Unfortunately, CRT monitors have three points where resolution may be lost. First, a monitor’s analog amplifiers may not have an adequate bandwidth to carry a 1080i signal. Second, even when an HDMI connection is implemented, some manufacturers simply use A/D converters to convert digital data to analog signals. With such monitors, the A/D converters can both limit video bandwidth and add noise. (This is why HDMI is not always the best connection to use.)
There are also structural reasons why CRTs are not capable of displaying 1920x1080 video. First, shadow mask tubes typically can pass only about 1200 TVL/ph. And often, this resolution is only achieved at the center and not at the edges of a screen.
Rear- and front-projection HDTVs (and direct-view monitors designed to deliver a very bright picture) suffer from a different problem. In order to obtain a bright image, beam current must be high. As current is increased, beam spot size naturally increases — which causes both horizontal and resolution to be decreased.
The inability to build CRT displays that display more than about 600 vertical lines led some manufacturers simply to display each 540-line field on top of each other. This trick also allowed manufacturers to build less precise deflection circuits. Therefore, the 540-line limit encountered in the attempt to display 1080i is neither new nor confined to progressive displays.
Since CRT monitors are rapidly being phased-out, the key to properly displaying 1080i video is to confirm the monitor you use does not exclusively use bob de-interlacing. If a non-adaptive de-interlacer is used, it should use weaving, which will provide maximum vertical resolution, although the edges of moving objects may either display combing or be excessively blurred from the removal of combing. The better option is to confirm that adaptive de-interlacers are employed. These maximize resolution for both static and motion video.
Unfortunately, manufacturers typically give company-unique names to their de-interlacers, so you learn little by examining their marketing literature. These names include “DNIe” and “DRC-MF v2.” Some companies do provide the name of the de-interlacer chip’s manufacturer. In theory, you can now search out information on these chips. Regrettably, once again you are likely to run into a wall of marketing jargon. For example, Faroudja calls their technology “DCDi” that stands for Directional Correlation De-interlacing. Is this better or worse than ATI’s Vector Adaptive scheme?

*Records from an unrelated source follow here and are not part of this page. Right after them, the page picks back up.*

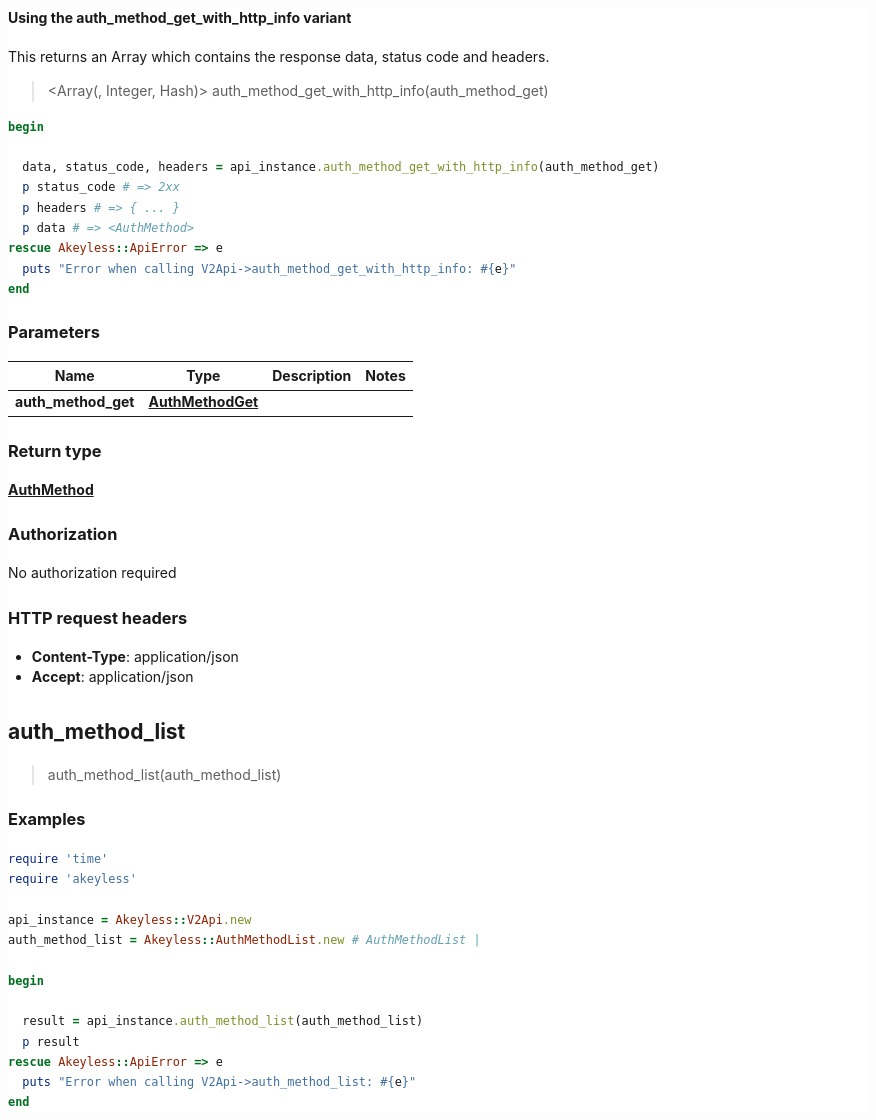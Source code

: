 #### Using the auth_method_get_with_http_info variant

This returns an Array which contains the response data, status code and headers.

> <Array(<AuthMethod>, Integer, Hash)> auth_method_get_with_http_info(auth_method_get)

```ruby
begin
  
  data, status_code, headers = api_instance.auth_method_get_with_http_info(auth_method_get)
  p status_code # => 2xx
  p headers # => { ... }
  p data # => <AuthMethod>
rescue Akeyless::ApiError => e
  puts "Error when calling V2Api->auth_method_get_with_http_info: #{e}"
end
```

### Parameters

| Name | Type | Description | Notes |
| ---- | ---- | ----------- | ----- |
| **auth_method_get** | [**AuthMethodGet**](AuthMethodGet.md) |  |  |

### Return type

[**AuthMethod**](AuthMethod.md)

### Authorization

No authorization required

### HTTP request headers

- **Content-Type**: application/json
- **Accept**: application/json


## auth_method_list

> <ListAuthMethodsOutput> auth_method_list(auth_method_list)



### Examples

```ruby
require 'time'
require 'akeyless'

api_instance = Akeyless::V2Api.new
auth_method_list = Akeyless::AuthMethodList.new # AuthMethodList | 

begin
  
  result = api_instance.auth_method_list(auth_method_list)
  p result
rescue Akeyless::ApiError => e
  puts "Error when calling V2Api->auth_method_list: #{e}"
end
```
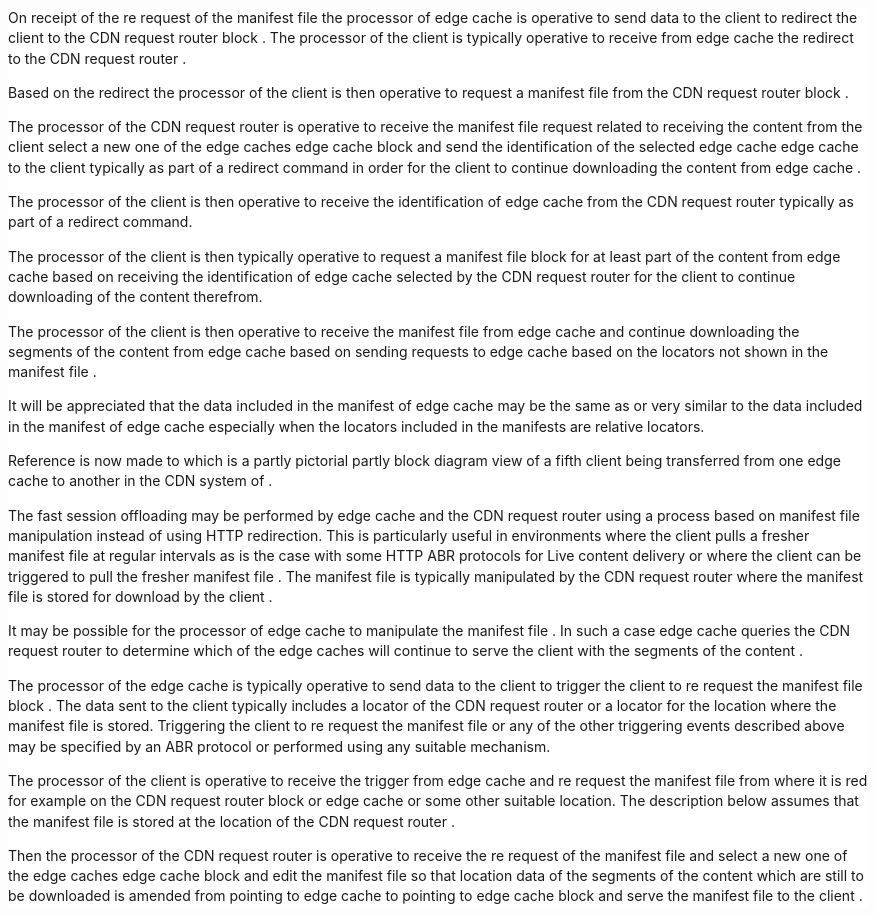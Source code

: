 On receipt of the re request of the manifest file the processor of edge cache is operative to send data to the client to redirect the client to the CDN request router block . The processor of the client is typically operative to receive from edge cache the redirect to the CDN request router .

Based on the redirect the processor of the client is then operative to request a manifest file from the CDN request router block .

The processor of the CDN request router is operative to receive the manifest file request related to receiving the content from the client select a new one of the edge caches edge cache block and send the identification of the selected edge cache edge cache to the client typically as part of a redirect command in order for the client to continue downloading the content from edge cache .

The processor of the client is then operative to receive the identification of edge cache from the CDN request router typically as part of a redirect command.

The processor of the client is then typically operative to request a manifest file block for at least part of the content from edge cache based on receiving the identification of edge cache selected by the CDN request router for the client to continue downloading of the content therefrom.

The processor of the client is then operative to receive the manifest file from edge cache and continue downloading the segments of the content from edge cache based on sending requests to edge cache based on the locators not shown in the manifest file .

It will be appreciated that the data included in the manifest of edge cache may be the same as or very similar to the data included in the manifest of edge cache especially when the locators included in the manifests are relative locators.

Reference is now made to which is a partly pictorial partly block diagram view of a fifth client being transferred from one edge cache to another in the CDN system of .

The fast session offloading may be performed by edge cache and the CDN request router using a process based on manifest file manipulation instead of using HTTP redirection. This is particularly useful in environments where the client pulls a fresher manifest file at regular intervals as is the case with some HTTP ABR protocols for Live content delivery or where the client can be triggered to pull the fresher manifest file . The manifest file is typically manipulated by the CDN request router where the manifest file is stored for download by the client .

It may be possible for the processor of edge cache to manipulate the manifest file . In such a case edge cache queries the CDN request router to determine which of the edge caches will continue to serve the client with the segments of the content .

The processor of the edge cache is typically operative to send data to the client to trigger the client to re request the manifest file block . The data sent to the client typically includes a locator of the CDN request router or a locator for the location where the manifest file is stored. Triggering the client to re request the manifest file or any of the other triggering events described above may be specified by an ABR protocol or performed using any suitable mechanism.

The processor of the client is operative to receive the trigger from edge cache and re request the manifest file from where it is red for example on the CDN request router block or edge cache or some other suitable location. The description below assumes that the manifest file is stored at the location of the CDN request router .

Then the processor of the CDN request router is operative to receive the re request of the manifest file and select a new one of the edge caches edge cache block and edit the manifest file so that location data of the segments of the content which are still to be downloaded is amended from pointing to edge cache to pointing to edge cache block and serve the manifest file to the client .
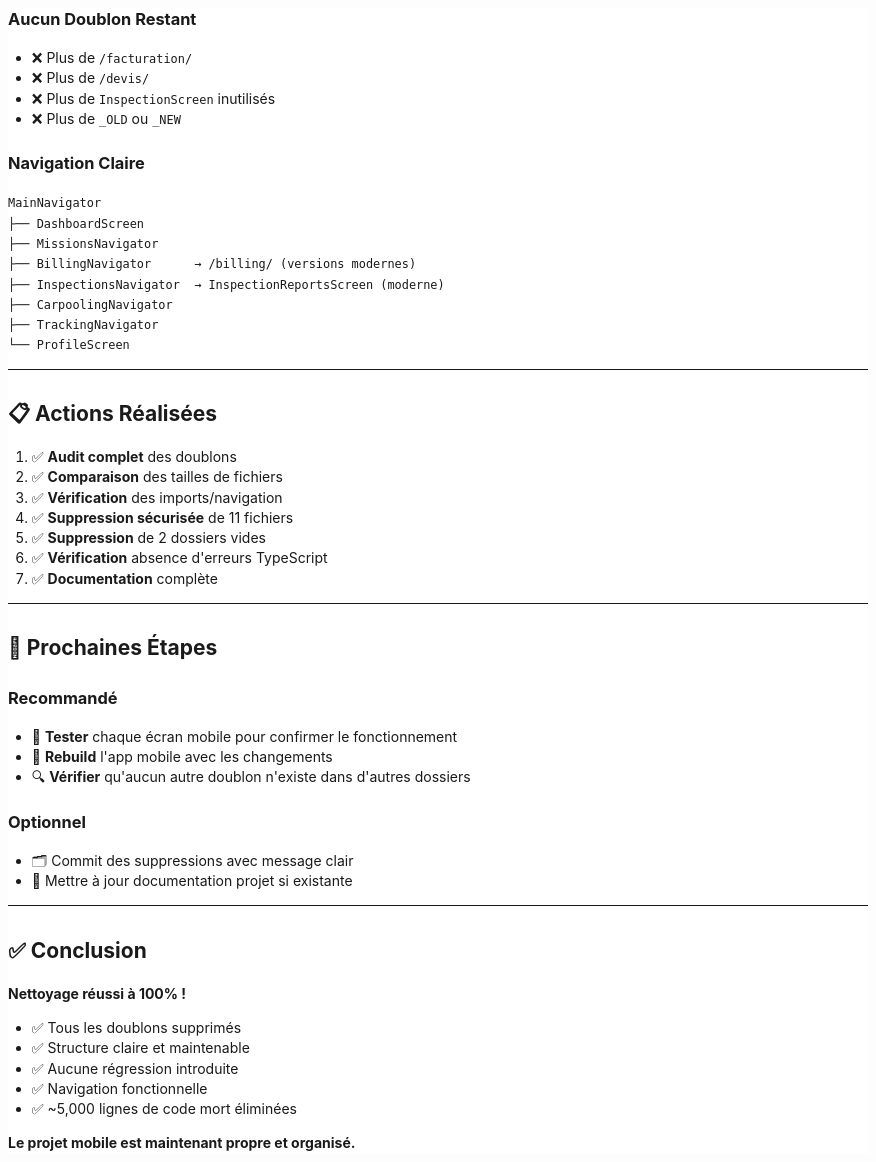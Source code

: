### Aucun Doublon Restant
- ❌ Plus de `/facturation/`
- ❌ Plus de `/devis/`
- ❌ Plus de `InspectionScreen` inutilisés
- ❌ Plus de `_OLD` ou `_NEW`

### Navigation Claire
```
MainNavigator
├── DashboardScreen
├── MissionsNavigator
├── BillingNavigator      → /billing/ (versions modernes)
├── InspectionsNavigator  → InspectionReportsScreen (moderne)
├── CarpoolingNavigator
├── TrackingNavigator
└── ProfileScreen
```

---

## 📋 Actions Réalisées

1. ✅ **Audit complet** des doublons
2. ✅ **Comparaison** des tailles de fichiers
3. ✅ **Vérification** des imports/navigation
4. ✅ **Suppression sécurisée** de 11 fichiers
5. ✅ **Suppression** de 2 dossiers vides
6. ✅ **Vérification** absence d'erreurs TypeScript
7. ✅ **Documentation** complète

---

## 🚀 Prochaines Étapes

### Recommandé
- 🧪 **Tester** chaque écran mobile pour confirmer le fonctionnement
- 📱 **Rebuild** l'app mobile avec les changements
- 🔍 **Vérifier** qu'aucun autre doublon n'existe dans d'autres dossiers

### Optionnel
- 🗂️ Commit des suppressions avec message clair
- 📝 Mettre à jour documentation projet si existante

---

## ✅ Conclusion

**Nettoyage réussi à 100% !**

- ✅ Tous les doublons supprimés
- ✅ Structure claire et maintenable
- ✅ Aucune régression introduite
- ✅ Navigation fonctionnelle
- ✅ ~5,000 lignes de code mort éliminées

**Le projet mobile est maintenant propre et organisé.**
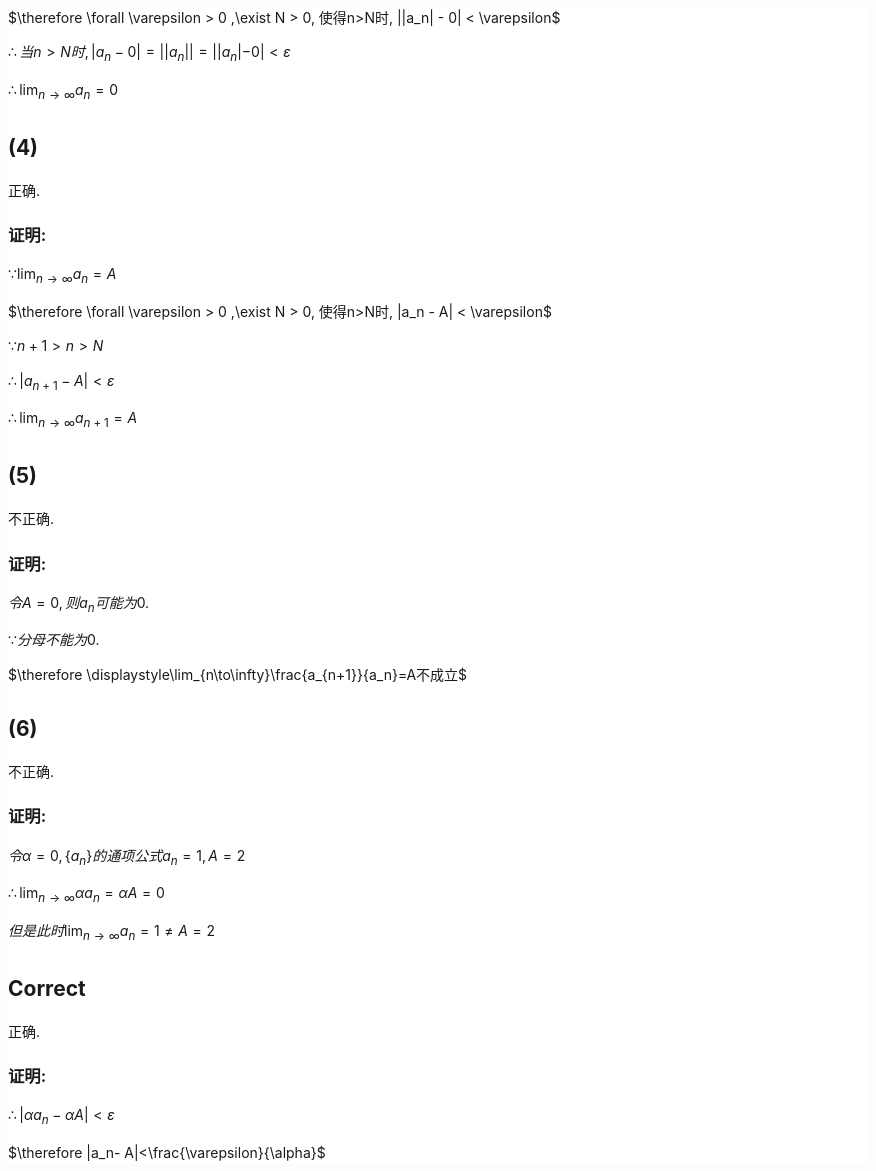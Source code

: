 $\therefore \forall \varepsilon > 0 ,\exist N > 0, 使得n>N时,  ||a_n| - 0| < \varepsilon$

$\therefore 当n>N时, |a_n - 0|= ||a_n||= ||a_n| - 0| < \varepsilon$


$\therefore \displaystyle\lim_{n\to \infty}a_n=0$

## (4)

正确.

### 证明:

$\because \displaystyle\lim_{n\to\infty}a_n=A$

$\therefore \forall \varepsilon > 0 ,\exist N > 0, 使得n>N时,  |a_n - A| < \varepsilon$

$\because n + 1 > n > N$

$\therefore |a_{n+1} - A| < \varepsilon$

$\therefore \displaystyle\lim_{n\to\infty}a_{n+1}=A$

## (5)

不正确.

### 证明:

$令 A = 0, 则a_n可能为0.$

$\because 分母不能为0.$

$\therefore \displaystyle\lim_{n\to\infty}\frac{a_{n+1}}{a_n}=A不成立$

## (6)

不正确.

### 证明:

$令\alpha=0, \{a_n\}的通项公式a_n=1, A=2$

$\therefore \displaystyle\lim_{n\to\infty}\alpha a_n=\alpha A=0$

$但是此时\displaystyle\lim_{n\to\infty}a_n=1\neq A=2$

## Correct

正确.

### 证明:

$\therefore |\alpha a_n-\alpha A|<\varepsilon$

$\therefore |a_n- A|<\frac{\varepsilon}{\alpha}$
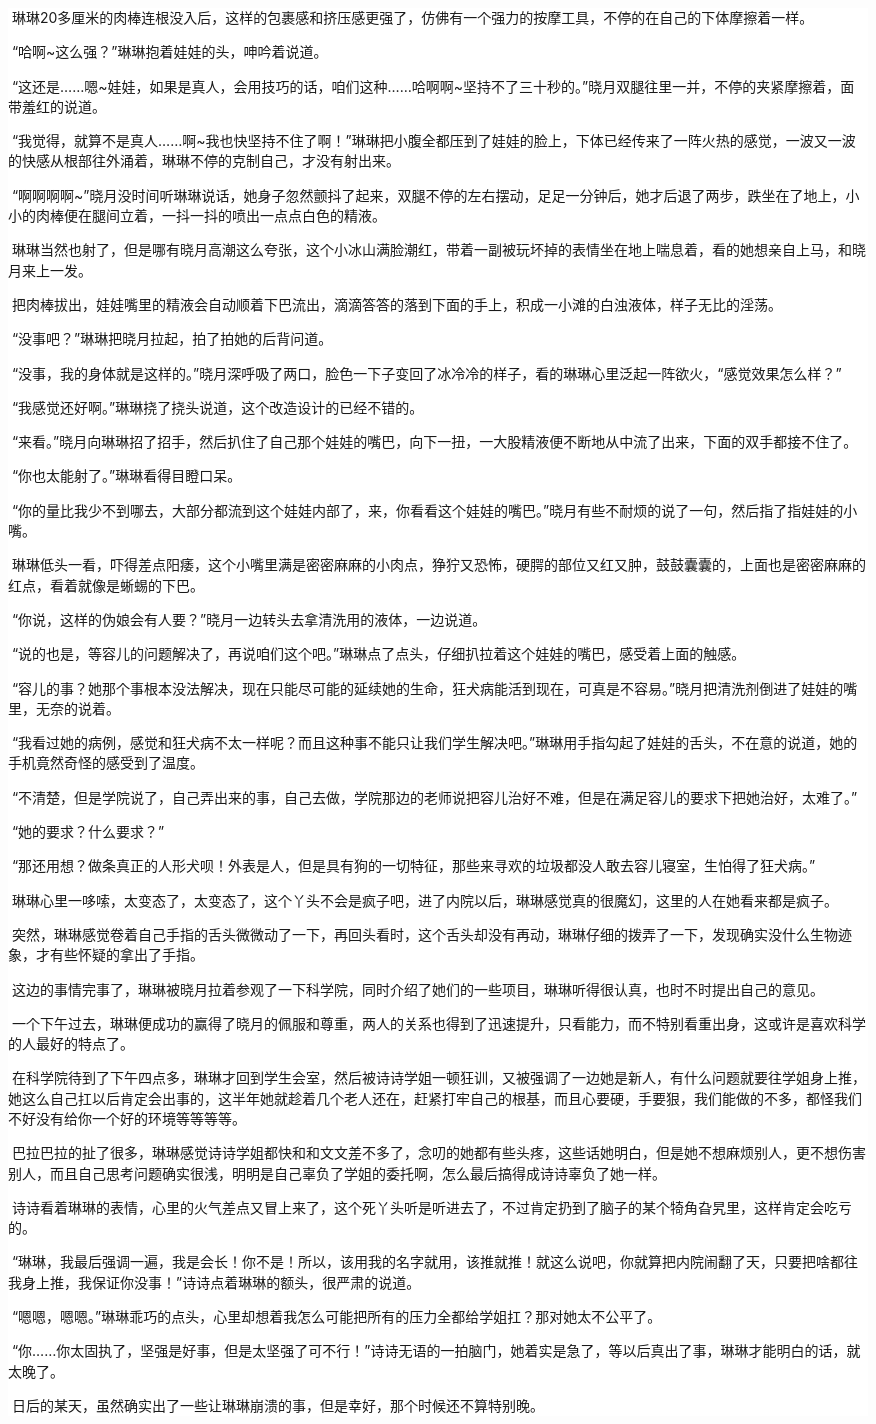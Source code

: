  琳琳20多厘米的肉棒连根没入后，这样的包裹感和挤压感更强了，仿佛有一个强力的按摩工具，不停的在自己的下体摩擦着一样。

 “哈啊~这么强？”琳琳抱着娃娃的头，呻吟着说道。

 “这还是……嗯~娃娃，如果是真人，会用技巧的话，咱们这种……哈啊啊~坚持不了三十秒的。”晓月双腿往里一并，不停的夹紧摩擦着，面带羞红的说道。

 “我觉得，就算不是真人……啊~我也快坚持不住了啊！”琳琳把小腹全都压到了娃娃的脸上，下体已经传来了一阵火热的感觉，一波又一波的快感从根部往外涌着，琳琳不停的克制自己，才没有射出来。

 “啊啊啊啊~”晓月没时间听琳琳说话，她身子忽然颤抖了起来，双腿不停的左右摆动，足足一分钟后，她才后退了两步，跌坐在了地上，小小的肉棒便在腿间立着，一抖一抖的喷出一点点白色的精液。

 琳琳当然也射了，但是哪有晓月高潮这么夸张，这个小冰山满脸潮红，带着一副被玩坏掉的表情坐在地上喘息着，看的她想亲自上马，和晓月来上一发。

 把肉棒拔出，娃娃嘴里的精液会自动顺着下巴流出，滴滴答答的落到下面的手上，积成一小滩的白浊液体，样子无比的淫荡。

 “没事吧？”琳琳把晓月拉起，拍了拍她的后背问道。

 “没事，我的身体就是这样的。”晓月深呼吸了两口，脸色一下子变回了冰冷冷的样子，看的琳琳心里泛起一阵欲火，“感觉效果怎么样？”

 “我感觉还好啊。”琳琳挠了挠头说道，这个改造设计的已经不错的。

 “来看。”晓月向琳琳招了招手，然后扒住了自己那个娃娃的嘴巴，向下一扭，一大股精液便不断地从中流了出来，下面的双手都接不住了。

 “你也太能射了。”琳琳看得目瞪口呆。

 “你的量比我少不到哪去，大部分都流到这个娃娃内部了，来，你看看这个娃娃的嘴巴。”晓月有些不耐烦的说了一句，然后指了指娃娃的小嘴。

 琳琳低头一看，吓得差点阳痿，这个小嘴里满是密密麻麻的小肉点，狰狞又恐怖，硬腭的部位又红又肿，鼓鼓囊囊的，上面也是密密麻麻的红点，看着就像是蜥蜴的下巴。

 “你说，这样的伪娘会有人要？”晓月一边转头去拿清洗用的液体，一边说道。

 “说的也是，等容儿的问题解决了，再说咱们这个吧。”琳琳点了点头，仔细扒拉着这个娃娃的嘴巴，感受着上面的触感。

 “容儿的事？她那个事根本没法解决，现在只能尽可能的延续她的生命，狂犬病能活到现在，可真是不容易。”晓月把清洗剂倒进了娃娃的嘴里，无奈的说着。

 “我看过她的病例，感觉和狂犬病不太一样呢？而且这种事不能只让我们学生解决吧。”琳琳用手指勾起了娃娃的舌头，不在意的说道，她的手机竟然奇怪的感受到了温度。

 “不清楚，但是学院说了，自己弄出来的事，自己去做，学院那边的老师说把容儿治好不难，但是在满足容儿的要求下把她治好，太难了。”

 “她的要求？什么要求？”

 “那还用想？做条真正的人形犬呗！外表是人，但是具有狗的一切特征，那些来寻欢的垃圾都没人敢去容儿寝室，生怕得了狂犬病。”

 琳琳心里一哆嗦，太变态了，太变态了，这个丫头不会是疯子吧，进了内院以后，琳琳感觉真的很魔幻，这里的人在她看来都是疯子。

 突然，琳琳感觉卷着自己手指的舌头微微动了一下，再回头看时，这个舌头却没有再动，琳琳仔细的拨弄了一下，发现确实没什么生物迹象，才有些怀疑的拿出了手指。

 这边的事情完事了，琳琳被晓月拉着参观了一下科学院，同时介绍了她们的一些项目，琳琳听得很认真，也时不时提出自己的意见。

 一个下午过去，琳琳便成功的赢得了晓月的佩服和尊重，两人的关系也得到了迅速提升，只看能力，而不特别看重出身，这或许是喜欢科学的人最好的特点了。

 在科学院待到了下午四点多，琳琳才回到学生会室，然后被诗诗学姐一顿狂训，又被强调了一边她是新人，有什么问题就要往学姐身上推，她这么自己扛以后肯定会出事的，这半年她就趁着几个老人还在，赶紧打牢自己的根基，而且心要硬，手要狠，我们能做的不多，都怪我们不好没有给你一个好的环境等等等等。

 巴拉巴拉的扯了很多，琳琳感觉诗诗学姐都快和和文文差不多了，念叨的她都有些头疼，这些话她明白，但是她不想麻烦别人，更不想伤害别人，而且自己思考问题确实很浅，明明是自己辜负了学姐的委托啊，怎么最后搞得成诗诗辜负了她一样。

 诗诗看着琳琳的表情，心里的火气差点又冒上来了，这个死丫头听是听进去了，不过肯定扔到了脑子的某个犄角旮旯里，这样肯定会吃亏的。

 “琳琳，我最后强调一遍，我是会长！你不是！所以，该用我的名字就用，该推就推！就这么说吧，你就算把内院闹翻了天，只要把啥都往我身上推，我保证你没事！”诗诗点着琳琳的额头，很严肃的说道。

 “嗯嗯，嗯嗯。”琳琳乖巧的点头，心里却想着我怎么可能把所有的压力全都给学姐扛？那对她太不公平了。

 “你……你太固执了，坚强是好事，但是太坚强了可不行！”诗诗无语的一拍脑门，她着实是急了，等以后真出了事，琳琳才能明白的话，就太晚了。

 日后的某天，虽然确实出了一些让琳琳崩溃的事，但是幸好，那个时候还不算特别晚。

In case you think you can get the right de-interlace technology by buying certain brands—you are partially correct. Only four brands (Hitachi, JVC, Pioneer, and Toshiba) had all of their tested HDTVs pass. (This refers to Gary Merson's tests on 54 current 2005 model "HD resolution" HDTVs of all types in Home Theater, March 2006. See Part 4).
Nor can you assume price is a reliable indicator. At least one manufacturer had both its cheapest and most expensive units pass, while the mid-price unit failed.
De-interlacing, of course, isn’t confined to display devices. Both 480i and 1080i DVD players that output 480p and 1080p also incorporate de-interlacers. For an excellent discussion of this topic, follow this link.
The lesson of this series is that when it comes to the capture, processing, recording/transmitting, and display of HD, only two things are reasonably certain. First, 720p HDV always has a resolution of 1280x720. Second, 1080i almost never has the 1920x1080 resolution that would be necessary to meet marketing claims of 2-million-pixel, high-definition video.
Perhaps the proper name for this series should have been “What are 1080i?”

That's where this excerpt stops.